In fact, findings showed that ” the education system itself is a barrier to developing the creativity that drives innovation. Parents and educators agree that today’s education system places too much emphasis on testing and not enough investment in the training, tools and time needed to teach creativity”.
Given the growth of the creative economy, and the tendencies millennials have shown to direct their professional endeavors towards innovation-centered ventures, whether in business or the arts (with these two categories being less mutually exclusive than ever), there’s even more pressure on school systems to adapt.
Why The Problem Exists
Sir Ken Robinson produced what is likely one of the most central arguments as to the root cause of the stifling of creative thought by school systems around the world.
By contending that children are essentially “educated out” of their creative spirit, primarily due to the stigmatization of failure, Robinson argues that we need to once again embrace risk, and uniqueness of thought.

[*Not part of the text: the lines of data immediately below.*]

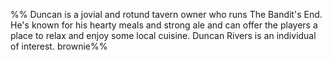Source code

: %% Duncan is a jovial and rotund tavern owner who runs The Bandit's End. He's known for his hearty meals and strong ale and can offer the players a place to relax and enjoy some local cuisine.
Duncan Rivers is an individual of interest. 
brownie%%
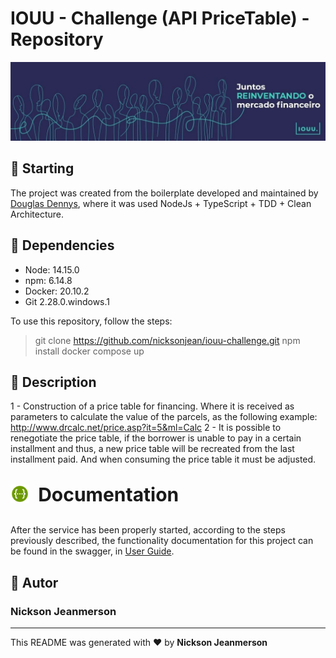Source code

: # IOUU - Challenge (API PriceTable) - Repository

![IOUU](./assets/iouu-logo.jpg)

## :triangular_flag_on_post: Starting

The project was created from the boilerplate developed and maintained by [Douglas Dennys](https://github.com/doga10/clean-architecture-node), where it was used NodeJs + TypeScript + TDD + Clean Architecture.

## :checkered_flag: Dependencies

- Node: 14.15.0
- npm: 6.14.8
- Docker: 20.10.2
- Git 2.28.0.windows.1

To use this repository, follow the steps:

> git clone <https://github.com/nicksonjean/iouu-challenge.git>
> npm install
> docker compose up

## :ledger: Description

1 - Construction of a price table for financing. Where it is received as parameters to calculate the value of the parcels, as the following example: <http://www.drcalc.net/price.asp?it=5&ml=Calc>
2 - It is possible to renegotiate the price table, if the borrower is unable to pay in a certain installment and thus, a new price table will be recreated from the last installment paid. And when consuming the price table it must be adjusted.

### <p style="font-size:30px; font-weight:bold;"><img style="position:relative; top:-4px;" src="./assets/swagger-logo.png" height="30" align="center" /> &nbsp;Documentation</p>

After the service has been properly started, according to the steps previously described, the functionality documentation for this project can be found in the swagger, in [User Guide](http://localhost:5050/api-docs).

## :bust_in_silhouette: Autor

### Nickson Jeanmerson

---

This README was generated with ❤️ by **Nickson Jeanmerson**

This tends to be the driving argument behind other thinkers espousing the same view. Students are scared out of taking chances that would mean actually harnessing their creative nature.
Turning The Tide
Entrepreneurship is the embodiment of that very nature. Whether in traditional business, or the rise of social entrepreneurs, self-started ventures allow their creators to put their ideas to work. As the Darden School of Business at the University of Virginia noted in a recent article:
“We know that most entrepreneurs and innovators fail numerous times before they succeed, so why not teach our kids how to “fail fast, fail often” so that they learn not from what a teacher dictates, but rather from their own experimental failures and successes. Let’s encourage our children to be comfortable with their failed attempts, and the learning that is revealed in the process”.

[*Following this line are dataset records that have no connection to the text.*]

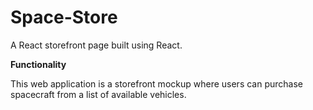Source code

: # Space-Store
A React storefront page built using React. 

**Functionality**  

This web application is a storefront mockup where users can purchase spacecraft from a list of available vehicles. 




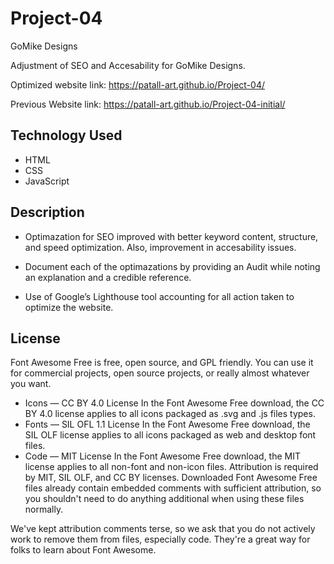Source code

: # Project-04

GoMike Designs

Adjustment of SEO and Accesability for GoMike Designs.

Optimized website link:  https://patall-art.github.io/Project-04/

Previous Website link: https://patall-art.github.io/Project-04-initial/

## Technology Used

* HTML
* CSS
* JavaScript

## Description

* Optimazation for SEO improved with better keyword content, structure, and speed optimization. Also, improvement in accesability issues.

* Document each of the optimazations by providing an Audit while noting an explanation and a credible reference.

* Use of Google’s Lighthouse tool  accounting for all action taken to optimize the website.

## License 

Font Awesome Free is free, open source, and GPL friendly. You can use it for commercial projects, open source projects, or really almost whatever you want.

* Icons — CC BY 4.0 License
In the Font Awesome Free download, the CC BY 4.0 license applies to all icons packaged as .svg and .js files types.
* Fonts — SIL OFL 1.1 License
In the Font Awesome Free download, the SIL OLF license applies to all icons packaged as web and desktop font files.
* Code — MIT License
In the Font Awesome Free download, the MIT license applies to all non-font and non-icon files.
Attribution is required by MIT, SIL OLF, and CC BY licenses. Downloaded Font Awesome Free files already contain embedded comments with sufficient attribution, so you shouldn't need to do anything additional when using these files normally.

We've kept attribution comments terse, so we ask that you do not actively work to remove them from files, especially code. They're a great way for folks to learn about Font Awesome.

Teaching entrepreneurship in school, including through controlled lab models, where the students themselves are tasked with running their own mock-startup would provide a real time, immediately applicable venue where pupils can effectively harness skills learned in other subjects, and merge them with their own developing ideas.
Such initiatives would also allow students to better understand their own personal interests, and gain an early insight into the career path they’d want to follow later in life. Standardized education models often wind up drowning out creative thought.
Making entrepreneurship a central aspect of any learning platform makes sense just based on the numbers. Youth today are more independent than ever, and the allure of entrepreneurship is spreading faster than at any time in recent history. Innovation, creativity, and workplace flexibility are all central demands of individuals breaking into the job market. For education systems to evolve as a result of this trend is for them to match reality.
For the wave of creative ventures to continue growing at the same pace, one can only hope that working to promote creativity in school will lack the political divisiveness of most other subjects related to education reform.